For puppies the core vaccines are “DAPP” which stands for Distemper, Canine Infectious, Hepatitis or Adenovirus, Canine Parvovirus, and Canine Par influenza and Rabies. For kittens the core vaccines are ” FVRCP” which stands for Feline Viral Rhinotracheitis or herpes virus ( FVR). Feline Calcivirus and Panleukopenia and Rabies .

Kitten and puppies should start their vaccine series around 6-8 weeks of age and get 2-3 boosters until they are 16 weeks of age when it is thought that maternal antibodies are gone from their systems. The first Rabies vaccine for kittens and puppies is usually around 13 weeks of age.

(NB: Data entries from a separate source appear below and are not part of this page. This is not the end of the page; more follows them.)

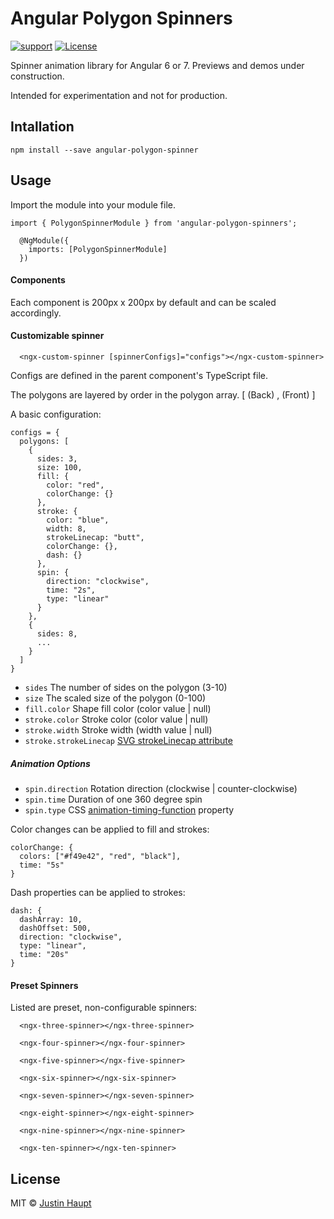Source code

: # Angular Polygon Spinners

[![support](https://img.shields.io/badge/Support-Angular%206.x-brightgreen.svg)](https://angular.io/docs)
[![License](https://img.shields.io/badge/license-MIT-blue.svg?style=flat-square)]()

Spinner animation library for Angular 6 or 7. Previews and demos under construction.

Intended for experimentation and not for production.

## Intallation

`npm install --save angular-polygon-spinner`


## Usage

Import the module into your module file.

```
import { PolygonSpinnerModule } from 'angular-polygon-spinners';

  @NgModule({
    imports: [PolygonSpinnerModule]
  })
```

#### Components

Each component is 200px x 200px by default and can be scaled accordingly.

#### Customizable spinner

```
  <ngx-custom-spinner [spinnerConfigs]="configs"></ngx-custom-spinner>
```
Configs are defined in the parent component's TypeScript file.

The polygons are layered by order in the polygon array. [ (Back) , (Front) ]

A basic configuration:

```
configs = {
  polygons: [
    {
      sides: 3,
      size: 100,
      fill: {
        color: "red",
        colorChange: {}
      },
      stroke: {
        color: "blue",
        width: 8,
        strokeLinecap: "butt",
        colorChange: {},
        dash: {}
      },
      spin: {
        direction: "clockwise",
        time: "2s",
        type: "linear"
      }
    },
    {
      sides: 8,
      ...
    }
  ]
}
```

* `sides` The number of sides on the polygon (3-10)
* `size` The scaled size of the polygon (0-100)
* `fill.color` Shape fill color (color value | null)
* `stroke.color` Stroke color (color value | null)
* `stroke.width` Stroke width (width value | null)
* `stroke.strokeLinecap` [SVG strokeLinecap attribute](https://developer.mozilla.org/en-US/docs/Web/SVG/Attribute/stroke-linecap)

##### Animation Options

* `spin.direction` Rotation direction (clockwise | counter-clockwise)
* `spin.time` Duration of one 360 degree spin
* `spin.type` CSS [animation-timing-function](https://www.w3schools.com/cssref/css3_pr_animation-timing-function.asp) property

Color changes can be applied to fill and strokes:
```
colorChange: {
  colors: ["#f49e42", "red", "black"],
  time: "5s"
}
```

Dash properties can be applied to strokes:
```
dash: {
  dashArray: 10,
  dashOffset: 500,
  direction: "clockwise",
  type: "linear",
  time: "20s"
}
```

#### Preset Spinners

Listed are preset, non-configurable spinners:

```
  <ngx-three-spinner></ngx-three-spinner>

  <ngx-four-spinner></ngx-four-spinner>

  <ngx-five-spinner></ngx-five-spinner>

  <ngx-six-spinner></ngx-six-spinner>

  <ngx-seven-spinner></ngx-seven-spinner>

  <ngx-eight-spinner></ngx-eight-spinner>

  <ngx-nine-spinner></ngx-nine-spinner>

  <ngx-ten-spinner></ngx-ten-spinner>
```


## License

MIT © [Justin Haupt](mailto:jhaupt100@gmail.com)

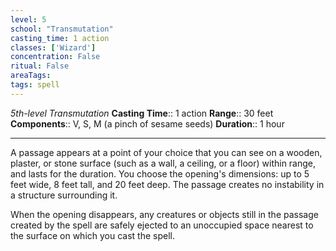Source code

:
 ```yaml
---
level: 5
school: "Transmutation"
casting_time: 1 action
classes: ['Wizard']
concentration: False
ritual: False
areaTags: 
tags: spell
---
```


_5th-level Transmutation_
**Casting Time**:: 1 action
**Range**:: 30 feet
**Components**:: V, S, M (a pinch of sesame seeds)
**Duration**:: 1 hour

---

A passage appears at a point of your choice that you can see on a wooden, plaster, or stone surface (such as a wall, a ceiling, or a floor) within range, and lasts for the duration. You choose the opening's dimensions: up to 5 feet wide, 8 feet tall, and 20 feet deep. The passage creates no instability in a structure surrounding it.

When the opening disappears, any creatures or objects still in the passage created by the spell are safely ejected to an unoccupied space nearest to the surface on which you cast the spell.



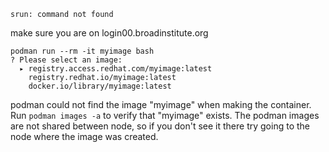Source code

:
 ```srun: command not found```

make sure you are on login00.broadinstitute.org

```
podman run --rm -it myimage bash
? Please select an image: 
  ▸ registry.access.redhat.com/myimage:latest
    registry.redhat.io/myimage:latest
    docker.io/library/myimage:latest
```
podman could not find the image "myimage" when making the container. Run `podman images -a` to verify that "myimage" exists. The podman images are not shared between node, so if you don't see it there try going to the node where the image was created.
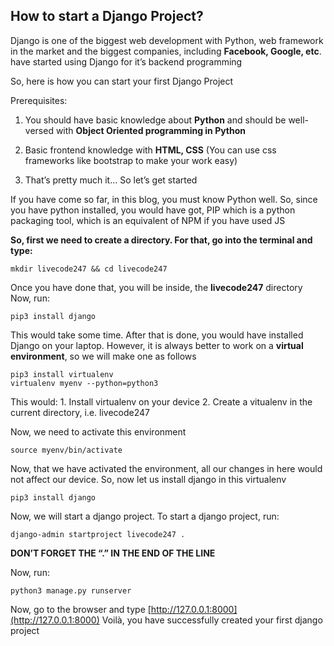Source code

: ## How to start a Django Project?

Django is one of the biggest web development with Python, web framework in the market and the biggest companies, including **Facebook, Google, etc**. have started using Django for it’s backend programming

So, here is how you can start your first Django Project

Prerequisites:
1. You should have basic knowledge about **Python** and should be well-versed with **Object Oriented programming in Python**

2. Basic frontend knowledge with **HTML, CSS** (You can use css frameworks like bootstrap to make your work easy)

3. That’s pretty much it… So let’s get started

If you have <span id="rmm"><span id="rmm"></span></span> come so far, in this blog, you must know Python well. So, since you have python installed, you would have got, PIP which is a python packaging tool, which is an equivalent of NPM if you have used JS

**So, first we need to create a directory. For that, go into the terminal and type:**


```
mkdir livecode247 && cd livecode247
```


Once you have done that, you will be inside, the **livecode247** directory
Now, run:


```
pip3 install django
```


This would take some time. After that is done, you would have installed Django on your laptop.
However, it is always better to work on a **virtual environment**, so we will make one as follows


```
pip3 install virtualenv
virtualenv myenv --python=python3
```


This would:
1\. Install virtualenv on your device
2\. Create a vitualenv in the current directory, i.e. livecode247

Now, we need to activate this environment


```
source myenv/bin/activate
```


Now, that we have activated the environment, all our changes in here would not affect our device. So, now let us install django in this virtualenv


```
pip3 install django
```


Now, we will start a django project. To start a django project, run:


```
django-admin startproject livecode247 .
```


**DON’T FORGET THE “.” IN THE END OF THE LINE**

Now, run:


```
python3 manage.py runserver
```


Now, go to the browser and type [http://127.0.0.1:8000](http://127.0.0.1:8000)
Voilà, you have successfully created your first django project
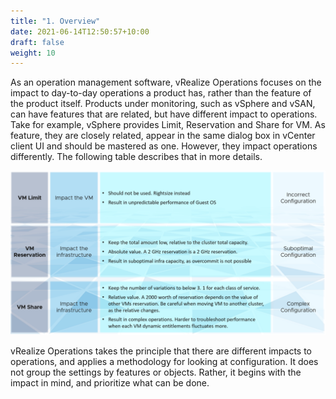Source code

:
 ```yaml
---
title: "1. Overview"
date: 2021-06-14T12:50:57+10:00
draft: false
weight: 10
---
```


As an operation management software, vRealize Operations focuses on the impact to day-to-day operations a product has, rather than the feature of the product itself. Products under monitoring, such as vSphere and vSAN, can have features that are related, but have different impact to operations. Take for example, vSphere provides Limit, Reservation and Share for VM. As feature, they are closely related, appear in the same dialog box in vCenter client UI and should be mastered as one. However, they impact operations differently. The following table describes that in more details.

![](1.4.1-fig-1.png)

vRealize Operations takes the principle that there are different impacts to operations, and applies a methodology for looking at configuration. It does not group the settings by features or objects. Rather, it begins with the impact in mind, and prioritize what can be done.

Should I vaccinate my indoor cat? Many people wonder why their indoor only cat needs to get vaccines. Even when a cat is indoors only, there is still risk of exposure to rabies. Bats and other animals may enter the house, and cats can slip out the door unintentionally. Due to the seriousness of Rabies infection, the state of North Carolina has strict guidelines for vaccinating all pets. It is also critical to protect humans from any potential exposure by vaccinating all cats and dogs. If a cat is not up to date on Rabies vaccination, and there is an exposure, they are considered un-vaccinated by the state of North Carolina.